Home Sweet St. Louis
Saturday night we had fallen asleep to the tune of Carrie and Rose arguing:
“If you pull the sheets off me in the night, I’ll punch you in the face.” (Giggle.)
“Well, then I’ll just have to kill you.”
(Giggle.)
“Then I’ll come back as a ghost.”
“Then I’ll whack you on the head with a tombstone.”
(Giggles.)
Sunday morning, Carrie’s “fat cat run” alarm woke us up, and with the lamps still off, a few baseball videos and photos were reviewed from the week:
“You should hear the one I recorded of Mike McDreamy when he walked into the dugout,” Carrie said. “You can hear Rose in the background saying, ‘He looks like Robert Redford.’ In a Spongebob voice.”
Rose claimed that she hadn’t meant to say Robert Redford.
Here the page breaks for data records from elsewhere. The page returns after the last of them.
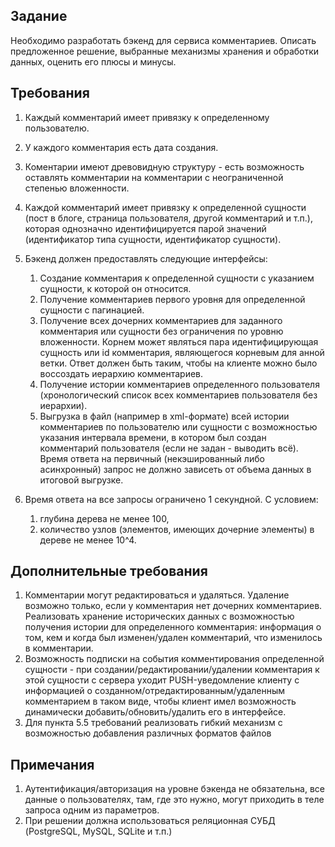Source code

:## Задание

Необходимо разработать бэкенд для сервиса комментариев. Описать предложенное решение, выбранные механизмы хранения и 
обработки данных, оценить его плюсы и минусы. 

## Требования

1. Каждый комментарий имеет привязку к определенному пользователю.
2. У каждого комментария есть дата создания.
3. Коментарии имеют древовидную структуру - есть возможность оставлять комментарии на комментарии с неограниченной 
   степенью вложенности.
4. Каждой комментарий имеет привязку к определенной сущности (пост в блоге, страница пользователя, другой комментарий 
   и т.п.), которая однозначно идентифицируется парой значений (идентификатор типа сущности, идентификатор сущности).
5. Бэкенд должен предоставлять следующие интерфейсы:
    1. Создание комментария к определенной сущности с указанием сущности, к которой он относится.
    2. Получение комментариев первого уровня для определенной сущности с пагинацией.
    3. Получение всех дочерних комментариев для заданного комментария или сущности без ограничения по уровню 
       вложенности. Корнем может являться пара идентифицирующая сущность или id комментария, являющегося корневым для 
       анной ветки. Ответ должен быть таким, чтобы на клиенте можно было воссоздать иерархию комментариев.
    4. Получение истории комментариев определенного пользователя (хронологический список всех комментариев пользователя 
       без иерархии).
    5. Выгрузка в файл (например в xml-формате) всей истории комментариев по пользователю или сущности с возможностью 
       указания интервала времени, в котором был создан комментарий пользователя (если не задан - выводить всё). Время 
       ответа на первичный (некэшированный либо асинхронный) запрос не должно зависеть от объема данных в итоговой 
       выгрузке.

6. Время ответа на все запросы ограничено 1 секундной. С условием:
    
    1. глубина дерева не менее 100,
    2. количество узлов (элементов, имеющих дочерние элементы) в дереве не менее 10^4.

## Дополнительные требования

1. Комментарии могут редактироваться и удаляться. Удаление возможно только, если у комментария нет дочерних 
   комментариев. Реализовать хранение исторических данных с возможностью получения истории для определенного 
   комментария: информация о том, кем и когда был изменен/удален комментарий, что изменилось в комментарии.
2. Возможность подписки на события комментирования определенной сущности - при создании/редактировании/удалении 
   комментария к этой сущности с сервера уходит PUSH-уведомление клиенту с информацией о 
   созданном/отредактированным/удаленным комментарием в таком виде, чтобы клиент имел возможность динамически 
   добавить/обновить/удалить его в интерфейсе.
3. Для пункта 5.5 требований реализовать гибкий механизм с возможностью добавления различных форматов файлов

## Примечания

1. Аутентификация/авторизация на уровне бэкенда не обязательна, все данные о пользователях, там, где это нужно, могут 
   приходить в теле запроса одним из параметров.
2. При решении должна использоваться реляционная СУБД (PostgreSQL, MySQL, SQLite и т.п.)
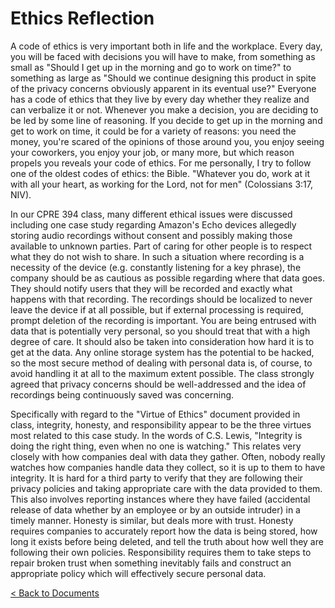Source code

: # Ethics Reflection
A code of ethics is very important both in life and the workplace. Every day, you will be faced with decisions you will have to make, from something as small as "Should I get up in the morning and go to work on time?" to something as large as "Should we continue designing this product in spite of the privacy concerns obviously apparent in its eventual use?" Everyone has a code of ethics that they live by every day whether they realize and can verbalize it or not. Whenever you make a decision, you are deciding to be led by some line of reasoning. If you decide to get up in the morning and get to work on time, it could be for a variety of reasons: you need the money, you're scared of the opinions of those around you, you enjoy seeing your coworkers, you enjoy your job, or many more, but which reason propels you reveals your code of ethics. For me personally, I try to follow one of the oldest codes of ethics: the Bible. "Whatever you do, work at it with all your heart, as working for the Lord, not for men" (Colossians 3:17, NIV).

In our CPRE 394 class, many different ethical issues were discussed including one case study regarding Amazon's Echo devices allegedly storing audio recordings without consent and possibly making those available to unknown parties. Part of caring for other people is to respect what they do not wish to share. In such a situation where recording is a necessity of the device (e.g. constantly listening for a key phrase), the company should be as cautious as possible regarding where that data goes. They should notify users that they will be recorded and exactly what happens with that recording. The recordings should be localized to never leave the device if at all possible, but if external processing is required, prompt deletion of the recording is important. You are being entrused with data that is potentially very personal, so you should treat that with a high degree of care. It should also be taken into consideration how hard it is to get at the data. Any online storage system has the potential to be hacked, so the most secure method of dealing with personal data is, of course, to avoid handling it at all to the maximum extent possible. The class strongly agreed that privacy concerns should be well-addressed and the idea of recordings being continuously saved was concerning.

Specifically with regard to the "Virtue of Ethics" document provided in class, integrity, honesty, and responsibility appear to be the three virtues most related to this case study. In the words of C.S. Lewis, "Integrity is doing the right thing, even when no one is watching." This relates very closely with how companies deal with data they gather. Often, nobody really watches how companies handle data they collect, so it is up to them to have integrity. It is hard for a third party to verify that they are following their privacy policies and taking appropriate care with the data provided to them. This also involves reporting instances where they have failed (accidental release of data whether by an employee or by an outside intruder) in a timely manner. Honesty is similar, but deals more with trust. Honesty requires companies to accurately report how the data is being stored, how long it exists before being deleted, and tell the truth about how well they are following their own policies. Responsibility requires them to take steps to repair broken trust when something inevitably fails and construct an appropriate policy which will effectively secure personal data.

[< Back to Documents](/docs)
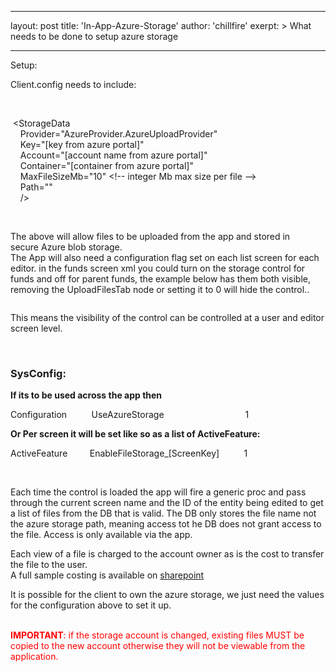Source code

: 
---
layout: post
title:  'In-App-Azure-Storage'
author: 'chillfire'
exerpt: >
  What needs to be done to setup azure storage 

---

  <p>Setup:</p>
<p>Client.config needs to include:</p>
<p>&nbsp;</p>
<p>&nbsp;&lt;StorageData<br />
&nbsp;&nbsp;&nbsp; Provider="AzureProvider.AzureUploadProvider"<br />
&nbsp;&nbsp;&nbsp; Key="[key from azure portal]"<br />
&nbsp;&nbsp;&nbsp; Account="[account name&nbsp;from azure portal]"<br />
&nbsp;&nbsp;&nbsp; Container="[container from azure portal]"<br />
&nbsp;&nbsp;&nbsp; MaxFileSizeMb="10" &lt;!-- integer Mb max size per file&nbsp;--&gt; <br />
&nbsp;&nbsp;&nbsp; Path=""<br />
&nbsp;&nbsp;&nbsp; /&gt;</p>
<p>&nbsp;</p>
<p>The above will allow files to be uploaded from the app and stored in secure&nbsp;Azure blob storage.<br />
The App will also need a configuration flag set on each list screen for each editor. in the funds screen xml you could turn on the storage control for funds and off for parent funds, the example below has them both visible, removing the UploadFilesTab node or setting it to 0 will hide the control..</p>
<p><img alt="" src="/media/storage/upload_8_2_2016_at_12_01_09_PM.png" /></p>
<p>This means the visibility of the control can be controlled at a user and editor screen level.</p>
<p>&nbsp;</p>
<h3><strong>SysConfig:</strong></h3>
<p><strong>If its to be used across the app then </strong></p>
<p>Configuration&nbsp;&nbsp;&nbsp;&nbsp;&nbsp;&nbsp;&nbsp;&nbsp;&nbsp; UseAzureStorage&nbsp;&nbsp;&nbsp;&nbsp;&nbsp;&nbsp;&nbsp;&nbsp;&nbsp;&nbsp;&nbsp;&nbsp;&nbsp;&nbsp;&nbsp;&nbsp;&nbsp;&nbsp;&nbsp;&nbsp;&nbsp;&nbsp;&nbsp; &nbsp;&nbsp;&nbsp;&nbsp;&nbsp;&nbsp;&nbsp;&nbsp; 1</p>
<p><strong>Or Per screen it will be set like so as a list of ActiveFeature:</strong></p>
<p>ActiveFeature&nbsp;&nbsp;&nbsp;&nbsp;&nbsp;&nbsp;&nbsp;&nbsp; EnableFileStorage_[ScreenKey]&nbsp;&nbsp;&nbsp;&nbsp;&nbsp;&nbsp;&nbsp;&nbsp;&nbsp; 1</p>
<p>&nbsp;</p>
<p>Each time the control is loaded the app will fire a generic proc and pass through the current screen name and the ID of the entity being edited&nbsp;to get a list of files from the DB that is valid. The DB only stores the file name not the azure storage path, meaning access tot he DB does not grant access to the file. Access is only available via the app.</p>
<p>Each view of a file is charged to the account owner as is the cost to transfer the file to the user.<br />
A full sample costing is available on <a href="https://exceedra.sharepoint.com/_layouts/15/WopiFrame.aspx?sourcedoc={5BC91793-B989-4DF5-8BF6-1FD03D521EF2}&amp;file=azure%20costs.xlsx&amp;action=default">sharepoint</a></p>
<p>It is possible for the client to own the azure storage, we just need the values for the configuration above to set it up.<br />
<br />
</p>
<p><span style="color: rgb(255, 0, 0);"><strong>IMPORTANT</strong>: if the storage account is changed, existing files MUST be copied to the new account otherwise they will not be viewable from the application.</span></p>
<p>&nbsp;</p>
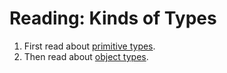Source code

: # Reading: Kinds of Types

1. First read about [primitive types](src/kindsoftypes/PrimitiveTypes.java).
2. Then read about [object types](src/kindsoftypes/ObjectTypes.java).
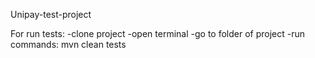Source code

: 
Unipay-test-project

For run tests:
  -clone project
  -open terminal
  -go to folder of project
  -run commands: mvn clean tests
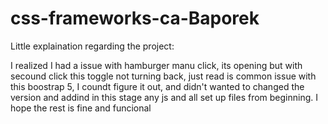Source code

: # css-frameworks-ca-Baporek


Little explaination regarding the project:

I realized I had a issue with hamburger manu click, its opening but with secound click this toggle not turning back, just read is common issue with this boostrap 5, 
I coundt figure it out, and didn't wanted to changed the version and addind in this stage any js and all set up files from beginning. I hope the rest is fine and funcional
But I didn’t hear the rest of the protest because, even though it was only six AM, we were packing to leave.
An easy five hours of road later, the silver shine of our greatest landmark waved us on in, past the stadium, to home territory.
I heard a squeal from Puck inside the Big House as Rose walked through the door first, and then Puck thrust a wrapped box into my hands:
“OPEN IT! IT’S FOR YOU!”
I gave him a big squeeze and pulled off the shiny green paper. A baseball coin bank. He received more hugs and kisses.
Francis was already snoozing on the loveseat before departing for an in-service at work. Rose left right away to retrieve her solitary apartment key from Thunderbird and Annamaria, missing her Stinkerbelle. Carrie greeted her buns:
“What happened in here? This place is a mess!”
What can you expect from kids? Maybe that’s what surprised me when Puck decided, halfway through the afternoon, to clean Francis’ room. He lugged up a sack of trash from the basement:
“Uncle Francis is a messy guy.”
He followed this up by folding all of his laundry on the couch downstairs:
“Papa taught me how to fold shirts like the B Scouts.”
Cleaning supplies, broom and dust pan, and then the kitchen trash, until he was satisfied with the results, asking me to finish things up with the vacuum while he sat on Francis’ bed and watched with headphones over his ears.
A couple of hours later, we split off for home. The baseball bank went on my dresser. Crackers was dancing around to see us, alone for most of the week. While Puck nuzzled her, he finished off the day with a joke:
“I have an emergency question for you. Why did the chicken cross the road? TO GET TO THE OTHER SIDE!”